Convert UTF-8 file to ISO8859-1 - Forum - OpenEdge General - Progress Community

Convert UTF-8 file to ISO8859-1

 Forum

Convert UTF-8 file to ISO8859-1

  • Hello,

    I would like to convert a large UTF-8 encoding file to a ISO8859-1 encoding file. I know I will be lost some characters but I don't care.

    I used INPUT FROM VALUE(filename) CONVERT SOURCE "utf-8" TARGET "iso8859-2" but the program stops to read the file when it found the first utf-8 character.

    I would like to use 'CODEPAGE-CONVERT' to convert each line of the file.

    I think I have to set CPINTERNAL, CPSTREAM, etc... but it never works.

    Thanks for your help

    Chris.

  • Version?

    V10: copy-lob from file file1.txt to file file2.txt convert source codepage "utf-8" target codepage "iso8859-1".

    Note: You said iso8859-1 but your code has iso8859-2

  • Thanks for the answer.

    In fact I have to do this in V9 and V10 under Windows.

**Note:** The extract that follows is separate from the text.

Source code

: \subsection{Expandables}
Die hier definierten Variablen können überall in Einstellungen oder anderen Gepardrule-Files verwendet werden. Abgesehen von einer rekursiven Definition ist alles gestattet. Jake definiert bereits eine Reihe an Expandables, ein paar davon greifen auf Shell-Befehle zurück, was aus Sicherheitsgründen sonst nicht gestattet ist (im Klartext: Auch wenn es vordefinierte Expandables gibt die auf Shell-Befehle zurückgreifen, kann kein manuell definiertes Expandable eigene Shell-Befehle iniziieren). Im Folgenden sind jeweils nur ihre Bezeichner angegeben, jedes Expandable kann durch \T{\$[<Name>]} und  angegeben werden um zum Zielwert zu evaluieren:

    I tried to do what you said, but it doesn't work. I have exactly the same file before and after the 'COPY-LOB'.

    I have a file about 900Mb. I open it in UltraEdit (in UTF-8) and I save it in ANSI/ASCII. Then, after I have a new file about 450Mb.

    I lost all characters on 2bytes, instead I have '?'. That's what I want.

    Maybe I can do that in Progress or I have to modify the convmap.cp. I don't know.

    Chris.

    Note: it is ISO8859-1

  • on any "linux" distribution then command is:

    iconv --from-code=UTF-8 --to-code=ISO-8859-1 -c -s ./oldfile.p > ./newfile.p

    and, of course, you loose all invalides characteres in output.

  • I tried the COPY-LOB example and it is indeed converting nothing at all. Changing the target and source code pages to BERT and ERNIE also does not produce an error. It would seem that the CONVERT is simply, although documented, ignored - which smells like a bug.

  • OpenEdge 10.2A01 Linux:

    It works very well ! just start your Progress session with:
    -cpcase basic
    -cpcoll basic
    -cpstream utf-8
    -cpinternal utf-8

    ==================================================

    /* iconv_UTF-8_ISO8859-1.p */
    DEFINE STREAM lsIN.
    DEFINE STREAM lsOUT.
    DEFINE VARIABLE lc_filename   AS CHARACTER NO-UNDO.
    DEFINE VARIABLE jLigne        AS CHARACTER NO-UNDO.
    lc_filename = "site/index.p".

      INPUT STREAM lsIN FROM VALUE(lc_filename)
             CONVERT TARGET "iso8859-1" SOURCE "utf-8".
      OUTPUT STREAM lsOUT TO VALUE(lc_filename + ".new").
      REPEAT:
        IMPORT STREAM lsIN UNFORMATTED jLigne.
        PUT STREAM lsOUT UNFORMATTED jLigne SKIP.
      END.
      INPUT  STREAM lsIN  CLOSE.
      OUTPUT STREAM lsOUT CLOSE.

    ==================================================

    * invalid characters will replaced with ??????